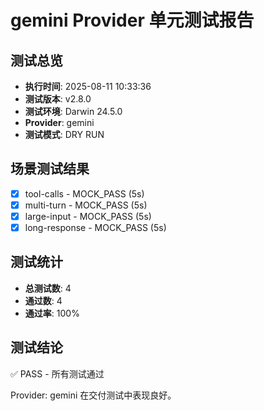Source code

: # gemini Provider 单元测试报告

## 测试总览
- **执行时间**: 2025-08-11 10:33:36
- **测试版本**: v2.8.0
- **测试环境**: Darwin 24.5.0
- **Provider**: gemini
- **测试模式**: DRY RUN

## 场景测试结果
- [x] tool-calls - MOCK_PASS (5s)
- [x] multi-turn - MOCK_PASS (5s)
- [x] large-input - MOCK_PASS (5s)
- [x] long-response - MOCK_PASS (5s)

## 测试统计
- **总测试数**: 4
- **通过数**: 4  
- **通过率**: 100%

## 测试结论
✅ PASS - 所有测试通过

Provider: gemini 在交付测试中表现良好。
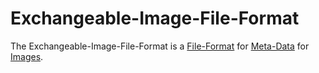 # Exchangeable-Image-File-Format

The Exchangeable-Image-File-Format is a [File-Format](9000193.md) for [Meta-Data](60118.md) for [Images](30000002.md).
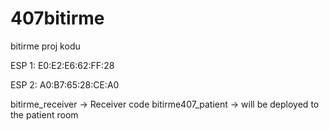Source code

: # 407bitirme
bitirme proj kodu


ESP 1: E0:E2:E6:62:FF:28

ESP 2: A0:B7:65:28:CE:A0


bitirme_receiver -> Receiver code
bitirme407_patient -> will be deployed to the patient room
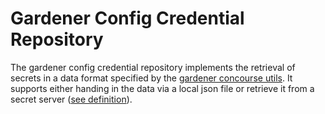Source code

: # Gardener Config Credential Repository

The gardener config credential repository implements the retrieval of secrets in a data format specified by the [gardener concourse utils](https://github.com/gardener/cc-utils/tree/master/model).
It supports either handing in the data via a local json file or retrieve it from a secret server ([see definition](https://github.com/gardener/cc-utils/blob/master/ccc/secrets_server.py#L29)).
* * * *
Your answer must be a verbatim copy of the entries above, with no images included.

- _EXERCISE OUTPUT_:
Source code

: # gemini Provider 单元测试报告

## 测试总览
- **执行时间**: 2025-08-11 10:33:36
- **测试版本**: v2.8.0
- **测试环境**: Darwin 24.5.0
- **Provider**: gemini
- **测试模式**: DRY RUN

## 场景测试结果
- [x] tool-calls - MOCK_PASS (5s)
- [x] multi-turn - MOCK_PASS (5s)
- [x] large-input - MOCK_PASS (5s)
- [x] long-response - MOCK_PASS (5s)

## 测试统计
- **总测试数**: 4
- **通过数**: 4  
- **通过率**: 100%

## 测试结论
✅ PASS - 所有测试通过

Provider: gemini 在交付测试中表现良好。
 # Exchangeable-Image-File-Format

The Exchangeable-Image-File-Format is a [File-Format](9000193.md) for [Meta-Data](60118.md) for [Images](30000002.md).
Source code

: # 407bitirme
bitirme proj kodu


ESP 1: E0:E2:E6:62:FF:28

ESP 2: A0:B7:65:28:CE:A0


bitirme_receiver -> Receiver code
bitirme407_patient -> will be deployed to the patient room
Source code

: # Gardener Config Credential Repository

The gardener config credential repository implements the retrieval of secrets in a data format specified by the [gardener concourse utils](https://github.com/gardener/cc-utils/tree/master/model).
It supports either handing in the data via a local json file or retrieve it from a secret server ([see definition](https://github.com/gardener/cc-utils/blob/master/ccc/secrets_server.py#L29)).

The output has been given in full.